[Start of section]
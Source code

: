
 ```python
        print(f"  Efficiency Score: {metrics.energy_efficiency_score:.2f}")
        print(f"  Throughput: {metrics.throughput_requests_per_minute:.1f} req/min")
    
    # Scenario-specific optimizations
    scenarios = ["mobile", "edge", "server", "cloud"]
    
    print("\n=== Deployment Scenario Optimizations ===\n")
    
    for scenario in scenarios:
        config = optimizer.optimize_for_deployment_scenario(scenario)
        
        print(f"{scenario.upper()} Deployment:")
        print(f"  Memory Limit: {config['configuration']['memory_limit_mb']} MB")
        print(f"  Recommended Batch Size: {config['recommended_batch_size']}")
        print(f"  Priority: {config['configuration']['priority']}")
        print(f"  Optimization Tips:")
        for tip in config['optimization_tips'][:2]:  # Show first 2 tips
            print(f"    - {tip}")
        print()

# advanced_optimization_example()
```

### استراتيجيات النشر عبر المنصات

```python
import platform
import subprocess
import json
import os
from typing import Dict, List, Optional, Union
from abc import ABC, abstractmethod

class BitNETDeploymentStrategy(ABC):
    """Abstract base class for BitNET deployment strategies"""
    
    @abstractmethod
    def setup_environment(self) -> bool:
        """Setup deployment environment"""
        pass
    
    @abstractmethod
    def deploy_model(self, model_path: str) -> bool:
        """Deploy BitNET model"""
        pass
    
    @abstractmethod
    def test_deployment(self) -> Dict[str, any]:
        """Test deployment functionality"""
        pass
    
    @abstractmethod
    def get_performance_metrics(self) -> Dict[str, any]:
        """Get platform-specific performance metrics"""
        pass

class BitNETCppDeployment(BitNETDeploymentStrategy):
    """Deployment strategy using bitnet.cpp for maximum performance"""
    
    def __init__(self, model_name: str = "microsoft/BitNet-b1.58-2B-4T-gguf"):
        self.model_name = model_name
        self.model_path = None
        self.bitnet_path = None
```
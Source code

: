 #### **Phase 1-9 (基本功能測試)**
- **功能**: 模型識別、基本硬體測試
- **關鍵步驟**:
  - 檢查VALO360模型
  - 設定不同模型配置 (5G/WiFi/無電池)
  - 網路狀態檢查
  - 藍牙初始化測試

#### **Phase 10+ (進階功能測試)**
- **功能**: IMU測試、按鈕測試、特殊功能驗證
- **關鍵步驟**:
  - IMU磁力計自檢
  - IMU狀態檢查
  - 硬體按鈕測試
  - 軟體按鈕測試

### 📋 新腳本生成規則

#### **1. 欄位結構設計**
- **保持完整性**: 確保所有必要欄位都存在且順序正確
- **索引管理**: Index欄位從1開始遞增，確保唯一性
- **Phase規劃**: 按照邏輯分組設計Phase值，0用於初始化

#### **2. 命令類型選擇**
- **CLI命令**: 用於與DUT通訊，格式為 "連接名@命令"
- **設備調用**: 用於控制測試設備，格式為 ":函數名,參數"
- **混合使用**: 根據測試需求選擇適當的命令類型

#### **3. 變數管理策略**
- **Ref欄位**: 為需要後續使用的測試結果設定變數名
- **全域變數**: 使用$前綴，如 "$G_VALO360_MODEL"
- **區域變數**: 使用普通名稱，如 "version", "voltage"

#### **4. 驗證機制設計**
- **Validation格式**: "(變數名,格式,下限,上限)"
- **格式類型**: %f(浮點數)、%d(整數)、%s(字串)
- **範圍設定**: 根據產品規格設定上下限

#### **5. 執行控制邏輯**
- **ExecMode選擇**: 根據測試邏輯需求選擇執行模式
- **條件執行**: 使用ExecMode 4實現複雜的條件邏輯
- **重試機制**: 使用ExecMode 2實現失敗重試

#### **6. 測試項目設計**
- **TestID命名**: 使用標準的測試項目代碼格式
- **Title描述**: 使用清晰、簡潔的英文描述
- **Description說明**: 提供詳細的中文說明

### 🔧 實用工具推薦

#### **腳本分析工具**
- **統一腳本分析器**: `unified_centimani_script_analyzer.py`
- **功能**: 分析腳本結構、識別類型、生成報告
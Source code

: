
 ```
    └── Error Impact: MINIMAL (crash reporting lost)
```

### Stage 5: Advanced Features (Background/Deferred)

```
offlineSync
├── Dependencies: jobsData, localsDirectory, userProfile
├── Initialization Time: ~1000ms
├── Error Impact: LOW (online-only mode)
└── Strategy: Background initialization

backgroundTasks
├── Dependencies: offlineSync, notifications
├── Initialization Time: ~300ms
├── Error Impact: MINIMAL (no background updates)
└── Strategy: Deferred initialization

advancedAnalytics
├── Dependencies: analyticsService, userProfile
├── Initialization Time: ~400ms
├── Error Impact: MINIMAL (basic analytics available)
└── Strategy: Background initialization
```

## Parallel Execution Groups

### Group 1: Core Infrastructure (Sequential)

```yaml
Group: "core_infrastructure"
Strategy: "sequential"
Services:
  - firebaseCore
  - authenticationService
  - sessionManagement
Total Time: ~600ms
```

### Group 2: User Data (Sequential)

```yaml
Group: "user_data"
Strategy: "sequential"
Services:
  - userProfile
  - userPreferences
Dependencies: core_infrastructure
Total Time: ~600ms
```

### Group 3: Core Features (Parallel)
[End of section]
» WHAT THE EXERCISE ASKS
What is needed is a word-for-word copy of all the material.

» WRITTEN ANSWER
Source code

:
 ```python
        print(f"  Efficiency Score: {metrics.energy_efficiency_score:.2f}")
        print(f"  Throughput: {metrics.throughput_requests_per_minute:.1f} req/min")
    
    # Scenario-specific optimizations
    scenarios = ["mobile", "edge", "server", "cloud"]
    
    print("\n=== Deployment Scenario Optimizations ===\n")
    
    for scenario in scenarios:
        config = optimizer.optimize_for_deployment_scenario(scenario)
        
        print(f"{scenario.upper()} Deployment:")
        print(f"  Memory Limit: {config['configuration']['memory_limit_mb']} MB")
        print(f"  Recommended Batch Size: {config['recommended_batch_size']}")
        print(f"  Priority: {config['configuration']['priority']}")
        print(f"  Optimization Tips:")
        for tip in config['optimization_tips'][:2]:  # Show first 2 tips
            print(f"    - {tip}")
        print()

# advanced_optimization_example()
```

### استراتيجيات النشر عبر المنصات

```python
import platform
import subprocess
import json
import os
from typing import Dict, List, Optional, Union
from abc import ABC, abstractmethod

class BitNETDeploymentStrategy(ABC):
    """Abstract base class for BitNET deployment strategies"""
    
    @abstractmethod
    def setup_environment(self) -> bool:
        """Setup deployment environment"""
        pass
    
    @abstractmethod
    def deploy_model(self, model_path: str) -> bool:
        """Deploy BitNET model"""
        pass
    
    @abstractmethod
    def test_deployment(self) -> Dict[str, any]:
        """Test deployment functionality"""
        pass
    
    @abstractmethod
    def get_performance_metrics(self) -> Dict[str, any]:
        """Get platform-specific performance metrics"""
        pass

class BitNETCppDeployment(BitNETDeploymentStrategy):
    """Deployment strategy using bitnet.cpp for maximum performance"""
    
    def __init__(self, model_name: str = "microsoft/BitNet-b1.58-2B-4T-gguf"):
        self.model_name = model_name
        self.model_path = None
        self.bitnet_path = None
```
Source code

: #### **Phase 1-9 (基本功能測試)**
- **功能**: 模型識別、基本硬體測試
- **關鍵步驟**:
  - 檢查VALO360模型
  - 設定不同模型配置 (5G/WiFi/無電池)
  - 網路狀態檢查
  - 藍牙初始化測試

#### **Phase 10+ (進階功能測試)**
- **功能**: IMU測試、按鈕測試、特殊功能驗證
- **關鍵步驟**:
  - IMU磁力計自檢
  - IMU狀態檢查
  - 硬體按鈕測試
  - 軟體按鈕測試

### 📋 新腳本生成規則

#### **1. 欄位結構設計**
- **保持完整性**: 確保所有必要欄位都存在且順序正確
- **索引管理**: Index欄位從1開始遞增，確保唯一性
- **Phase規劃**: 按照邏輯分組設計Phase值，0用於初始化

#### **2. 命令類型選擇**
- **CLI命令**: 用於與DUT通訊，格式為 "連接名@命令"
- **設備調用**: 用於控制測試設備，格式為 ":函數名,參數"
- **混合使用**: 根據測試需求選擇適當的命令類型

#### **3. 變數管理策略**
- **Ref欄位**: 為需要後續使用的測試結果設定變數名
- **全域變數**: 使用$前綴，如 "$G_VALO360_MODEL"
- **區域變數**: 使用普通名稱，如 "version", "voltage"

#### **4. 驗證機制設計**
- **Validation格式**: "(變數名,格式,下限,上限)"
- **格式類型**: %f(浮點數)、%d(整數)、%s(字串)
- **範圍設定**: 根據產品規格設定上下限

#### **5. 執行控制邏輯**
- **ExecMode選擇**: 根據測試邏輯需求選擇執行模式
- **條件執行**: 使用ExecMode 4實現複雜的條件邏輯
- **重試機制**: 使用ExecMode 2實現失敗重試

#### **6. 測試項目設計**
- **TestID命名**: 使用標準的測試項目代碼格式
- **Title描述**: 使用清晰、簡潔的英文描述
- **Description說明**: 提供詳細的中文說明

### 🔧 實用工具推薦

#### **腳本分析工具**
- **統一腳本分析器**: `unified_centimani_script_analyzer.py`
- **功能**: 分析腳本結構、識別類型、生成報告
Source code

:
 ```
    └── Error Impact: MINIMAL (crash reporting lost)
```

### Stage 5: Advanced Features (Background/Deferred)

```
offlineSync
├── Dependencies: jobsData, localsDirectory, userProfile
├── Initialization Time: ~1000ms
├── Error Impact: LOW (online-only mode)
└── Strategy: Background initialization

backgroundTasks
├── Dependencies: offlineSync, notifications
├── Initialization Time: ~300ms
├── Error Impact: MINIMAL (no background updates)
└── Strategy: Deferred initialization

advancedAnalytics
├── Dependencies: analyticsService, userProfile
├── Initialization Time: ~400ms
├── Error Impact: MINIMAL (basic analytics available)
└── Strategy: Background initialization
```

## Parallel Execution Groups

### Group 1: Core Infrastructure (Sequential)

```yaml
Group: "core_infrastructure"
Strategy: "sequential"
Services:
  - firebaseCore
  - authenticationService
  - sessionManagement
Total Time: ~600ms
```

### Group 2: User Data (Sequential)

```yaml
Group: "user_data"
Strategy: "sequential"
Services:
  - userProfile
  - userPreferences
Dependencies: core_infrastructure
Total Time: ~600ms
```

### Group 3: Core Features (Parallel)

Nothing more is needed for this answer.